In tutti i muri che nascondono il nulla c'è Dio, come sentinella, come addetto alla sicurezza ad onorem, poiché Egli è il suo capo. Senza orari fissi, non si assenta neppure per godersi un leggerissimo pasto d'aria e d'amore, d'odio e di dolore, di cadaveri che salgono da una parte e scendono dall'altra di quelle mura. I dipendenti che non paga, gli portano il cibo, i morti e le anime che vengono trascinate nelle carriole da quando è stata inventata la ruota, perché prima i morti non venivano maltrattati, solo posti sulle cime degli alberi, sulle rocce dei deserto, gettati in mare o semplicemente lasciati all’aperto ad opera delle mosche.
Vola come degli dei.
Mosche e dei condividono con riluttanza i tesori dell'abisso.
2
Altre interpretazioni ci danno l'idea del vuoto nel suo insieme. Non l'aria o gli atomi, solo verificati con le successive teorie della conoscenza, astratti alla fine come un sentimento, come l'invisibile o il non concreto.
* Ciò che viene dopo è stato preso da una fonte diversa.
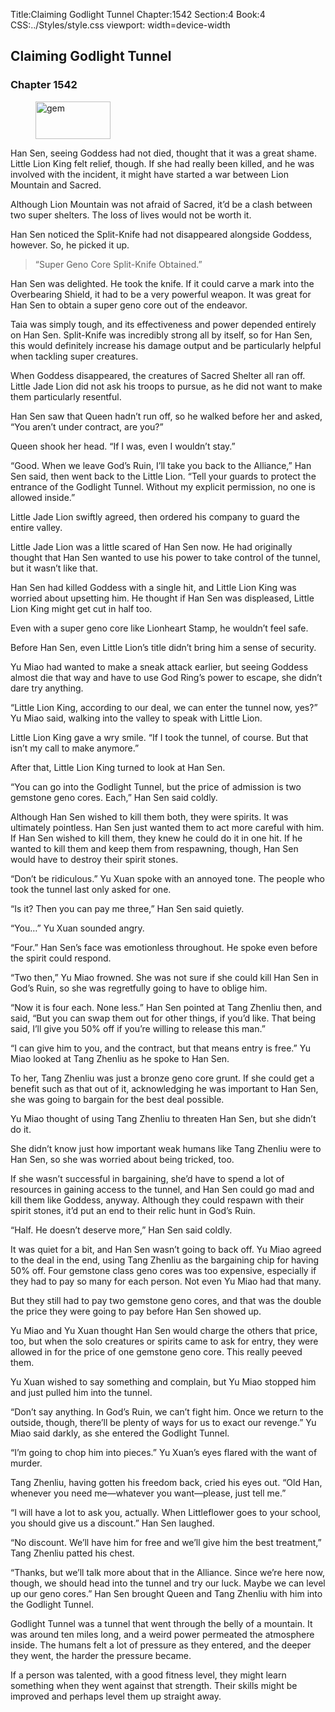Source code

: Title:Claiming Godlight Tunnel 
Chapter:1542 
Section:4 
Book:4 
CSS:../Styles/style.css 
viewport: width=device-width
  
## Claiming Godlight Tunnel
### Chapter 1542
  
<figure>
	<img src="../Images/gem.gif" alt="gem" id="gem" width="120" height="60" />
</figure>
  

  
Han Sen, seeing Goddess had not died, thought that it was a great shame. Little Lion King felt relief, though. If she had really been killed, and he was involved with the incident, it might have started a war between Lion Mountain and Sacred.

Although Lion Mountain was not afraid of Sacred, it’d be a clash between two super shelters. The loss of lives would not be worth it.

Han Sen noticed the Split-Knife had not disappeared alongside Goddess, however. So, he picked it up.

> “Super Geno Core Split-Knife Obtained.”

Han Sen was delighted. He took the knife. If it could carve a mark into the Overbearing Shield, it had to be a very powerful weapon. It was great for Han Sen to obtain a super geno core out of the endeavor.

Taia was simply tough, and its effectiveness and power depended entirely on Han Sen. Split-Knife was incredibly strong all by itself, so for Han Sen, this would definitely increase his damage output and be particularly helpful when tackling super creatures.

When Goddess disappeared, the creatures of Sacred Shelter all ran off. Little Jade Lion did not ask his troops to pursue, as he did not want to make them particularly resentful.

Han Sen saw that Queen hadn’t run off, so he walked before her and asked, “You aren’t under contract, are you?”

Queen shook her head. “If I was, even I wouldn’t stay.”

“Good. When we leave God’s Ruin, I’ll take you back to the Alliance,” Han Sen said, then went back to the Little Lion. “Tell your guards to protect the entrance of the Godlight Tunnel. Without my explicit permission, no one is allowed inside.”

Little Jade Lion swiftly agreed, then ordered his company to guard the entire valley.

Little Jade Lion was a little scared of Han Sen now. He had originally thought that Han Sen wanted to use his power to take control of the tunnel, but it wasn’t like that.

Han Sen had killed Goddess with a single hit, and Little Lion King was worried about upsetting him. He thought if Han Sen was displeased, Little Lion King might get cut in half too.

Even with a super geno core like Lionheart Stamp, he wouldn’t feel safe.

Before Han Sen, even Little Lion’s title didn’t bring him a sense of security.

Yu Miao had wanted to make a sneak attack earlier, but seeing Goddess almost die that way and have to use God Ring’s power to escape, she didn’t dare try anything.

“Little Lion King, according to our deal, we can enter the tunnel now, yes?” Yu Miao said, walking into the valley to speak with Little Lion.

Little Lion King gave a wry smile. “If I took the tunnel, of course. But that isn’t my call to make anymore.”

After that, Little Lion King turned to look at Han Sen.

“You can go into the Godlight Tunnel, but the price of admission is two gemstone geno cores. Each,” Han Sen said coldly.

Although Han Sen wished to kill them both, they were spirits. It was ultimately pointless. Han Sen just wanted them to act more careful with him. If Han Sen wished to kill them, they knew he could do it in one hit. If he wanted to kill them and keep them from respawning, though, Han Sen would have to destroy their spirit stones.

“Don’t be ridiculous.” Yu Xuan spoke with an annoyed tone. The people who took the tunnel last only asked for one.

“Is it? Then you can pay me three,” Han Sen said quietly.

“You…” Yu Xuan sounded angry.

“Four.” Han Sen’s face was emotionless throughout. He spoke even before the spirit could respond.

“Two then,” Yu Miao frowned. She was not sure if she could kill Han Sen in God’s Ruin, so she was regretfully going to have to oblige him.

“Now it is four each. None less.” Han Sen pointed at Tang Zhenliu then, and said, “But you can swap them out for other things, if you’d like. That being said, I’ll give you 50% off if you’re willing to release this man.”

“I can give him to you, and the contract, but that means entry is free.” Yu Miao looked at Tang Zhenliu as he spoke to Han Sen.

To her, Tang Zhenliu was just a bronze geno core grunt. If she could get a benefit such as that out of it, acknowledging he was important to Han Sen, she was going to bargain for the best deal possible.

Yu Miao thought of using Tang Zhenliu to threaten Han Sen, but she didn’t do it.

She didn’t know just how important weak humans like Tang Zhenliu were to Han Sen, so she was worried about being tricked, too.

If she wasn’t successful in bargaining, she’d have to spend a lot of resources in gaining access to the tunnel, and Han Sen could go mad and kill them like Goddess, anyway. Although they could respawn with their spirit stones, it’d put an end to their relic hunt in God’s Ruin.

“Half. He doesn’t deserve more,” Han Sen said coldly.

It was quiet for a bit, and Han Sen wasn’t going to back off. Yu Miao agreed to the deal in the end, using Tang Zhenliu as the bargaining chip for having 50% off. Four gemstone class geno cores was too expensive, especially if they had to pay so many for each person. Not even Yu Miao had that many.

But they still had to pay two gemstone geno cores, and that was the double the price they were going to pay before Han Sen showed up.

Yu Miao and Yu Xuan thought Han Sen would charge the others that price, too, but when the solo creatures or spirits came to ask for entry, they were allowed in for the price of one gemstone geno core. This really peeved them.

Yu Xuan wished to say something and complain, but Yu Miao stopped him and just pulled him into the tunnel.

“Don’t say anything. In God’s Ruin, we can’t fight him. Once we return to the outside, though, there’ll be plenty of ways for us to exact our revenge.” Yu Miao said darkly, as she entered the Godlight Tunnel.

“I’m going to chop him into pieces.” Yu Xuan’s eyes flared with the want of murder.

Tang Zhenliu, having gotten his freedom back, cried his eyes out. “Old Han, whenever you need me—whatever you want—please, just tell me.”

“I will have a lot to ask you, actually. When Littleflower goes to your school, you should give us a discount.” Han Sen laughed.

“No discount. We’ll have him for free and we’ll give him the best treatment,” Tang Zhenliu patted his chest.

“Thanks, but we’ll talk more about that in the Alliance. Since we’re here now, though, we should head into the tunnel and try our luck. Maybe we can level up our geno cores.” Han Sen brought Queen and Tang Zhenliu with him into the Godlight Tunnel.

Godlight Tunnel was a tunnel that went through the belly of a mountain. It was around ten miles long, and a weird power permeated the atmosphere inside. The humans felt a lot of pressure as they entered, and the deeper they went, the harder the pressure became.

If a person was talented, with a good fitness level, they might learn something when they went against that strength. Their skills might be improved and perhaps level them up straight away.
Qualcosa di diametralmente opposto alla morte, che per molti è verificabile direttamente solo attraverso un corpo: ma cosa c'è di più concreto e privo di bisogno di conferme della putrefazione di un cadavere, del dolce aroma della carne avvolta da funghi e vermi, delle fragili ossa di carogna e lo sguardo pieno di nulla, l'assenza assoluta che non merita più di essere chiamata assenza, ma non-esistenza, dove anche la parola, cellula umana, dove anche il pensiero e l'energia vitale di ciò Chiamiamo vita, anima, o come vogliono chiamarla le religioni o i pensieri, è qualcosa di così sottilmente stupido da menzionare, che è un insulto al cervello dell'uomo anche solo considerare una parola o un pensiero per ciò che non esiste.
Tutto, quindi, è niente.
L'intero consuma ciascuna delle esistenze passate e future, perché il vuoto che ora chiamiamo l'intero non condivide con nulla la mancanza di cronologia temporale. Qui ci sono tempi simultanei, quindi non dovremmo nemmeno parlare di tempo, poiché il nostro concetto è una successione di tappe, e nell'insieme c'è una somma, per dirla in qualche modo vicina alla comprensione umana, di tutti i tempi. Se la somma dà un risultato finale, è al di là della comprensione, perfino dell’intuizione. Distante quanto l’idea stessa di Dio.
Ecco perché ci rivolgiamo a Dio così frequentemente. Dio come somma dei tempi, o totalità dei tempi, o tempi sommati e sottratti tra loro successivamente e costantemente, nei più vari ed infiniti modi dell'algebra e del caso, portando in sé il numero zero, il cerchio perfetto il cui perimetro contiene un numero infinito: il campione, il pizzicotto che il cervello dell'uomo ha scoperto come la punta di un iceberg che presto è affondato, portando con sé i segreti della sua origine e della sua morte. Il numero Pi, 3, 14666... eternamente.
E se Dio è un insegnante di matematica, non sarebbe irrilevante considerarlo un genio dell’insegnamento. Meriterebbe di essere come un busto scolpito dai bambini della prima infanzia sul metallo dorato, magari bronzo, o rame, più malleabile per quelle tenere mani, nel cortile di tutte le scuole, senza distinzione di credo o di razza.
Tempo senza tempo, il tutto come simultaneità, una bella parola come dono di Dio, come concessione di Dio, per avvicinarci alla tranquillità dell'anima che ci porta la comprensione, almeno la lieve vicinanza dell'ingannevole concetto di comprensione. Il cervello umano: che grande impostore, che grande attore, che grande Falstaff interpretato meritatamente non da un Olivier dei suoi tempi migliori, ma da Ustinov, forse, o semplicemente dall'incontrollabile arlecchino che gli angeli interpretano con la loro misura imbattibile: i molluschi ubriachi della vita che si muovono sulle spiagge, in fuga dalle onde, dagli albatros e dai gabbiani, dai cani e dagli uomini-bambini.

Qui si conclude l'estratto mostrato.